Living through de-globalization: James Saft

October 23, 2012

Oct 23 (Reuters) – What was that you were saying about
globalization being inexorable?

A quick look at a series of under-appreciated recent stories
- a Sino-Japanese territorial spat’s real economic consequences
and a drop in both global trade and cross-border lending – shows
a world becoming less tightly integrated and a lot more
economically unpredictable.

The idea that the world will continue to become more
economically integrated, with an ever more complex global supply
chain and increasingly international corporations and banks,
lies at the heart of most mainstream economic thinking.

On this reading the undoubted power of globalization to
create more trade, wealth and profit – albeit unevenly
distributed – means that, over time governments and peoples will
come to exert less influence over their national economies,
giving up some power in exchange for higher growth.

That may continue to be true over the long term, but the
short term is looking quite a bit bumpier.
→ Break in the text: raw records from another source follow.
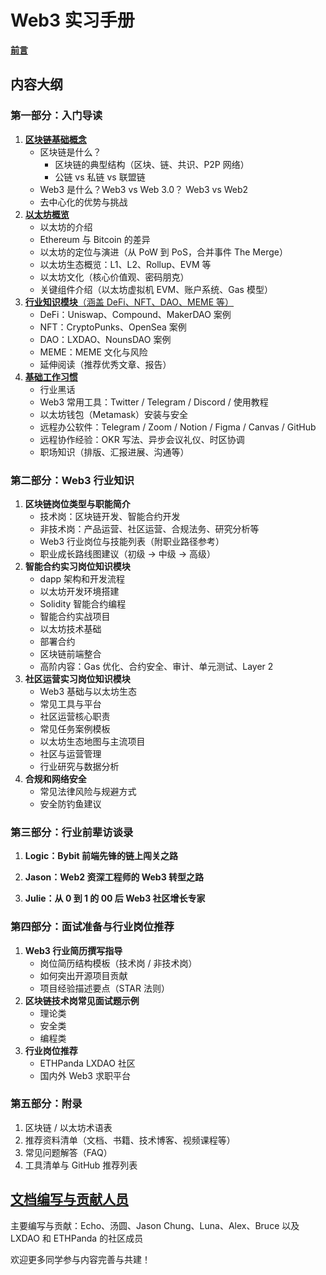 # Web3 实习手册

[**前言**](./docs/web3-handbook/preface.md)

## 内容大纲

### 第一部分：入门导读

1. [**区块链基础概念**](./docs/web3-handbook/part1/blockchain-basic.md)
   - 区块链是什么？
     - 区块链的典型结构（区块、链、共识、P2P 网络）
     - 公链 vs 私链 vs 联盟链
   - Web3 是什么？Web3 vs Web 3.0？ Web3 vs Web2
   - 去中心化的优势与挑战
2. [**以太坊概览**](./docs/web3-handbook/part1/overview-of-ethereum.md)
   - 以太坊的介绍
   - Ethereum 与 Bitcoin 的差异
   - 以太坊的定位与演进（从 PoW 到 PoS，合并事件 The Merge）
   - 以太坊生态概览：L1、L2、Rollup、EVM 等
   - 以太坊文化（核心价值观、密码朋克）
   - 关键组件介绍（以太坊虚拟机 EVM、账户系统、Gas 模型）
3. [**行业知识模块**（涵盖 DeFi、NFT、DAO、MEME 等）](./docs/web3-handbook/part1/industry-knowledge.md)
   - DeFi：Uniswap、Compound、MakerDAO 案例
   - NFT：CryptoPunks、OpenSea 案例
   - DAO：LXDAO、NounsDAO 案例
   - MEME：MEME 文化与风险
   - 延伸阅读（推荐优秀文章、报告）
4. [**基础工作习惯**](./docs/web3-handbook/part1/Web3-working-habits.md)
   - 行业黑话
   - Web3 常用工具：Twitter / Telegram / Discord / 使用教程
   - 以太坊钱包（Metamask）安装与安全
   - 远程办公软件：Telegram / Zoom / Notion / Figma / Canvas / GitHub
   - 远程协作经验：OKR 写法、异步会议礼仪、时区协调
   - 职场知识（排版、汇报进展、沟通等）

### 第二部分：Web3 行业知识

1. **区块链岗位类型与职能简介**
   - 技术岗：区块链开发、智能合约开发
   - 非技术岗：产品运营、社区运营、合规法务、研究分析等
   - Web3 行业岗位与技能列表（附职业路径参考）
   - 职业成长路线图建议（初级 → 中级 → 高级）
2. **智能合约实习岗位知识模块**
   - dapp 架构和开发流程
   - 以太坊开发环境搭建
   - Solidity 智能合约编程
   - 智能合约实战项目
   - 以太坊技术基础
   - 部署合约
   - 区块链前端整合
   - 高阶内容：Gas 优化、合约安全、审计、单元测试、Layer 2
3. **社区运营实习岗位知识模块**
   - Web3 基础与以太坊生态
   - 常见工具与平台
   - 社区运营核心职责
   - 常见任务案例模板
   - 以太坊生态地图与主流项目
   - 社区与运营管理
   - 行业研究与数据分析
4. **合规和网络安全**
   - 常见法律风险与规避方式
   - 安全防钓鱼建议

### 第三部分：行业前辈访谈录

1. **Logic：Bybit 前端先锋的链上闯关之路**

2. **Jason：Web2 资深工程师的 Web3 转型之路**

3. **Julie：从 0 到 1 的 00 后 Web3 社区增长专家**

### 第四部分：面试准备与行业岗位推荐

1. **Web3 行业简历撰写指导**
   - 岗位简历结构模板（技术岗 / 非技术岗）
   - 如何突出开源项目贡献
   - 项目经验描述要点（STAR 法则）
2. **区块链技术岗常见面试题示例**
   - 理论类
   - 安全类
   - 编程类
3. **行业岗位推荐**
   - ETHPanda LXDAO 社区
   - 国内外 Web3 求职平台

### 第五部分：附录

1. 区块链 / 以太坊术语表
2. 推荐资料清单（文档、书籍、技术博客、视频课程等）
3. 常见问题解答（FAQ）
4. 工具清单与 GitHub 推荐列表

## [文档编写与贡献人员](./docs/web3-handbook/致谢名单.md)

主要编写与贡献：Echo、汤圆、Jason Chung、Luna、Alex、Bruce 以及 LXDAO 和 ETHPanda 的社区成员

欢迎更多同学参与内容完善与共建！
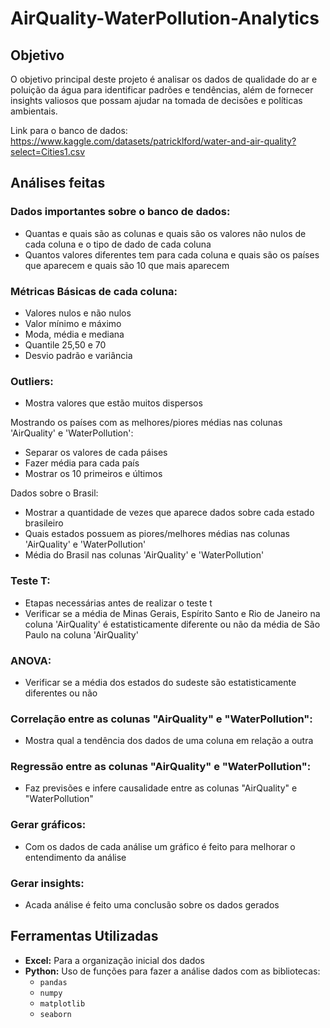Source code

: # AirQuality-WaterPollution-Analytics

## Objetivo

O objetivo principal deste projeto é analisar os dados de qualidade do ar e poluição da água para identificar padrões e tendências, além de fornecer insights valiosos que possam ajudar na tomada de decisões e políticas ambientais. 

Link para o banco de dados: https://www.kaggle.com/datasets/patricklford/water-and-air-quality?select=Cities1.csv

## Análises feitas

### Dados importantes sobre o banco de dados: 
 - Quantas e quais são as colunas e quais são os valores não nulos de cada coluna e o tipo de dado de cada coluna
 - Quantos valores diferentes tem para cada coluna e quais são os países que aparecem e quais são 10 que mais aparecem

### Métricas Básicas de cada coluna:
 - Valores nulos e não nulos
 - Valor mínimo e máximo
 - Moda, média e mediana
 - Quantile 25,50 e 70
 - Desvio padrão e variância

### Outliers:
  - Mostra valores que estão muitos dispersos

Mostrando os países com as melhores/piores médias nas colunas 'AirQuality' e 'WaterPollution':
  - Separar os valores de cada páises
  - Fazer média para cada país
  - Mostrar os 10 primeiros e últimos

Dados sobre o Brasil:
  - Mostrar a quantidade de vezes que aparece dados sobre cada estado brasileiro
  - Quais estados possuem as piores/melhores médias nas colunas 'AirQuality' e 'WaterPollution'
  - Média do Brasil nas colunas 'AirQuality' e 'WaterPollution'

### Teste T:
  - Etapas necessárias antes de realizar o teste t
  - Verificar se a média de Minas Gerais, Espírito Santo e Rio de Janeiro na coluna 'AirQuality' é estatisticamente diferente ou não da média de São Paulo na coluna 'AirQuality'

### ANOVA:
  - Verificar se a média dos estados do sudeste são estatisticamente diferentes ou não

### Correlação entre as colunas "AirQuality" e "WaterPollution":
  - Mostra qual a tendência dos dados de uma coluna em relação a outra

### Regressão entre as colunas "AirQuality" e "WaterPollution":
  - Faz previsões e infere causalidade entre as colunas "AirQuality" e "WaterPollution"

### Gerar gráficos:
 - Com os dados de cada análise um gráfico é feito para melhorar o entendimento da análise

### Gerar insights:
 - Acada análise é feito uma conclusão sobre os dados gerados

## Ferramentas Utilizadas

- **Excel:** Para a organização inicial dos dados 
- **Python:** Uso de funções para fazer a análise dados com as bibliotecas:  
  - `pandas`
  - `numpy`
  - `matplotlib`
  - `seaborn`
Japan posted some truly awful trade figures on Monday,
revealing a fall of 10.3 percent in exports in the year to
September. At root was a massive fall in exports to China,
driven in large part by tensions over a group of disputed
islands which sparked anti-Japanese protests in China, attacks
on businesses thought to be Japanese and even on cars made by
Japanese companies.

Japanese exports to China fell by 14.1 percent, accelerating
a fall of 9.9 percent in August. While Japanese imports of
Chinese goods increased by 3.8 percent, exports of cars to China
fell 45 percent and motorcycles 31 percent. Chinese tourist
traffic to Japan also fell, according to the Bank of Japan,
doubtless for the same reason.

As the dispute only caught fire on Sept. 11 when Japan moved
to nationalize the islands, known as Senkaku in Japanese and
Diaoyu in Chinese, the October data will be even worse.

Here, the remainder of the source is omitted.